I taught basic English grammar to an engineer from Puerto Rico because he felt that his English slang and accent (which he learned and mimicked by watching TV in Puerto Rico) prevented him from getting a better job and advancing his career. This person decided that it was worth the effort to learn the basics and it didn't take long before he could conjugate verbs in the proper tense, recognize the difference between me and mine, and expand his descriptions by using new words.
The typical foreign student hears approximately 5,000 words but retains only 500. They stay within their comfort zone and rarely are able to describe how they feel because they are prisoner of their word limitation. So how do you convince a student who has the belief that conversation only will make him learn English? I taught an ESOL class and started with 6 students. Within five months, we had 51 students who, by word of mouth, heard that there was a free English class being taught which explained grammar and expanded English vocabulary. Their main request was that we explain the “whys and how-tos” so that they could understand English better.
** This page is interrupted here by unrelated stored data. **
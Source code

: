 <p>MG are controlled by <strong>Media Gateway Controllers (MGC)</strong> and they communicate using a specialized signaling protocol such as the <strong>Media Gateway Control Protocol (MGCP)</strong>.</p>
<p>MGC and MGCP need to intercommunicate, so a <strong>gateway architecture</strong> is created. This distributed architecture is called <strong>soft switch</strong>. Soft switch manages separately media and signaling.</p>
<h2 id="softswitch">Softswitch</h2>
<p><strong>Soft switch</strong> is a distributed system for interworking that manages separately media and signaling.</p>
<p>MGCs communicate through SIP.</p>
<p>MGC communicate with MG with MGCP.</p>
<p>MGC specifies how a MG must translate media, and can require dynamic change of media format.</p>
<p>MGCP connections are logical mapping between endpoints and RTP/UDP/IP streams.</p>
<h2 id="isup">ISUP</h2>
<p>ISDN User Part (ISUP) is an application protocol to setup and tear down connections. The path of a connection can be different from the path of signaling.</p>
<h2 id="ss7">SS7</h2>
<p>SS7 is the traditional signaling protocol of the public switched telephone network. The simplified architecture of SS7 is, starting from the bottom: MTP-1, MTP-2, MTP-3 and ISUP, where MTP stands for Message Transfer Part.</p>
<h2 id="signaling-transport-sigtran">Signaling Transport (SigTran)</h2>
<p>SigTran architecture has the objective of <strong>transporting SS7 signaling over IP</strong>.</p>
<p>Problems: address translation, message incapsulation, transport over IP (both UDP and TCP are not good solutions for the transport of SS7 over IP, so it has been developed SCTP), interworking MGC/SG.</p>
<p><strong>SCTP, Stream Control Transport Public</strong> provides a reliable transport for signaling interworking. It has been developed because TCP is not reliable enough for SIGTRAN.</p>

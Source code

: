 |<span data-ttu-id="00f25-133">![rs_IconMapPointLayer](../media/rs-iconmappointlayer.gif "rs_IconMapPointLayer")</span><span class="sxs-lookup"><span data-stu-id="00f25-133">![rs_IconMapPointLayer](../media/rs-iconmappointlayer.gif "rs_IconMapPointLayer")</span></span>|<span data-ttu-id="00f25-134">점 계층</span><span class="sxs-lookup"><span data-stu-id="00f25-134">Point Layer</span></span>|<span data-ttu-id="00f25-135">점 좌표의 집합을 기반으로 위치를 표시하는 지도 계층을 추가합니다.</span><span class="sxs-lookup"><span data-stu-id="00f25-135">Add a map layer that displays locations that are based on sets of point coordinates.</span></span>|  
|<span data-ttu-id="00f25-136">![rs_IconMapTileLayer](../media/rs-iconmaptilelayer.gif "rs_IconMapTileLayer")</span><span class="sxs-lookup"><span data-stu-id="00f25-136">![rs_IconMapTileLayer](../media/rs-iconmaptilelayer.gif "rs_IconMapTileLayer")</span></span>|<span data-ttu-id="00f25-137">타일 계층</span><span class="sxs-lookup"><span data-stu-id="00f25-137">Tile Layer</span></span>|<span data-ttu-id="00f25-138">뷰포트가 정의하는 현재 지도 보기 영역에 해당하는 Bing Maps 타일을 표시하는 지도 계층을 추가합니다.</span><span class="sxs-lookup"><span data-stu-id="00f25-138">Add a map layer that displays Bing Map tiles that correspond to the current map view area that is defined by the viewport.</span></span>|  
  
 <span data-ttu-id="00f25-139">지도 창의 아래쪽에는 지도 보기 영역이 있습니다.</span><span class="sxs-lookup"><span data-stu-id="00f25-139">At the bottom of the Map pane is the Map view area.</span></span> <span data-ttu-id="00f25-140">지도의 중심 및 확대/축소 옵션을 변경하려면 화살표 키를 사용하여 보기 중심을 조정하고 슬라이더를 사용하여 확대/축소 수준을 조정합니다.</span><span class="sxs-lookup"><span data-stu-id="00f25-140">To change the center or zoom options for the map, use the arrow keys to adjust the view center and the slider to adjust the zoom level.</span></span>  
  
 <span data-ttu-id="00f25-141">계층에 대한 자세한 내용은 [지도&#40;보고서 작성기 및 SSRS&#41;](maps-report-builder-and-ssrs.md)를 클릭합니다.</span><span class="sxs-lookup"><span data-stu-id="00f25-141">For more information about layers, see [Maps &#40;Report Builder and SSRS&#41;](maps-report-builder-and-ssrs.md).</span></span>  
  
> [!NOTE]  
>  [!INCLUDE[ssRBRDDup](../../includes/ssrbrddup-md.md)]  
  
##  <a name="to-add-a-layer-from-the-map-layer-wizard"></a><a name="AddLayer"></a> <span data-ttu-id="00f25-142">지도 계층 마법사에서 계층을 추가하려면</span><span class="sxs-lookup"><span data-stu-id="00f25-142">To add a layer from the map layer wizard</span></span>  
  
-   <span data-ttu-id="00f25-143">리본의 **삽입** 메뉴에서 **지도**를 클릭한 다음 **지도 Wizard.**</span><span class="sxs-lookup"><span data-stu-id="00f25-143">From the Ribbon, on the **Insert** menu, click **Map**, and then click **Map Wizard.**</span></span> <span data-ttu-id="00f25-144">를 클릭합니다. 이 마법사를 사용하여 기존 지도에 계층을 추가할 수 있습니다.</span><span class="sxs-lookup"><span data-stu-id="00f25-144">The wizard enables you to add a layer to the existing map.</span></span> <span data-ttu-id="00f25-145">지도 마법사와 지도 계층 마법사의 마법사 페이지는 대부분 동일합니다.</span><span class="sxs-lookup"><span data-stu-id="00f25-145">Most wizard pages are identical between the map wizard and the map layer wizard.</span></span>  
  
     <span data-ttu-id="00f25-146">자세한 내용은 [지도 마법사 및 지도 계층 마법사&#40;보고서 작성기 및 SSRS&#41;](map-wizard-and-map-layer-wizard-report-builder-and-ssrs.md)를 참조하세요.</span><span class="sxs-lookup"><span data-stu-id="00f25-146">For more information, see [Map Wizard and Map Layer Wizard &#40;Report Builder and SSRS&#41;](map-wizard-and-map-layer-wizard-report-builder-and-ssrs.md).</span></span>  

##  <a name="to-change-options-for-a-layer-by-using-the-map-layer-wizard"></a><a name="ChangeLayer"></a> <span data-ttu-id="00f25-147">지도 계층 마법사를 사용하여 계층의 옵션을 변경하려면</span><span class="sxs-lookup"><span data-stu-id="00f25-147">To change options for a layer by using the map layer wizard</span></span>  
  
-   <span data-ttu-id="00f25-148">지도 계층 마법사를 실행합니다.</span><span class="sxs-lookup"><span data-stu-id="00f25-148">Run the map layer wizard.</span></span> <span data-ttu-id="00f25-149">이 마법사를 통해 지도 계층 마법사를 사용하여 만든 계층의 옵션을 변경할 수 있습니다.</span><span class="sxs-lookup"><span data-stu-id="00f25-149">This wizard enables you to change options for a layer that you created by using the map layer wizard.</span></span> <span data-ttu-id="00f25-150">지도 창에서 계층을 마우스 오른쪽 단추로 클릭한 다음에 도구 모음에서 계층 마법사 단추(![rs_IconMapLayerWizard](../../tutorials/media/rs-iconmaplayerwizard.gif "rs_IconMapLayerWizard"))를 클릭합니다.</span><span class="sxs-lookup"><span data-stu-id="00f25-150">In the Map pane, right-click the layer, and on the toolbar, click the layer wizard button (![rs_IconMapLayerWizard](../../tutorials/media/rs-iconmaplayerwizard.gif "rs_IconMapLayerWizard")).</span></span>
I strongly believe that you cannot please everyone and that there will always be that one student who refuses to believe that hard work will pay dividends later on and learning grammar is the fundamental basis of properly learning English or any language for that matter. Letting others make their own mistakes by allowing them to believe that they can learn the language without basic grammar is releasing that specific responsibility that comes with teaching and sharing the enthusiasm for a particular language. There are too many people who want to learn, who have a thirst for knowledge and who are intent on furthering the opportunity to be in the United States. The guilt over not being able to help one lone fish is rewarded by the time and dedication committed to those who want to learn the correct way.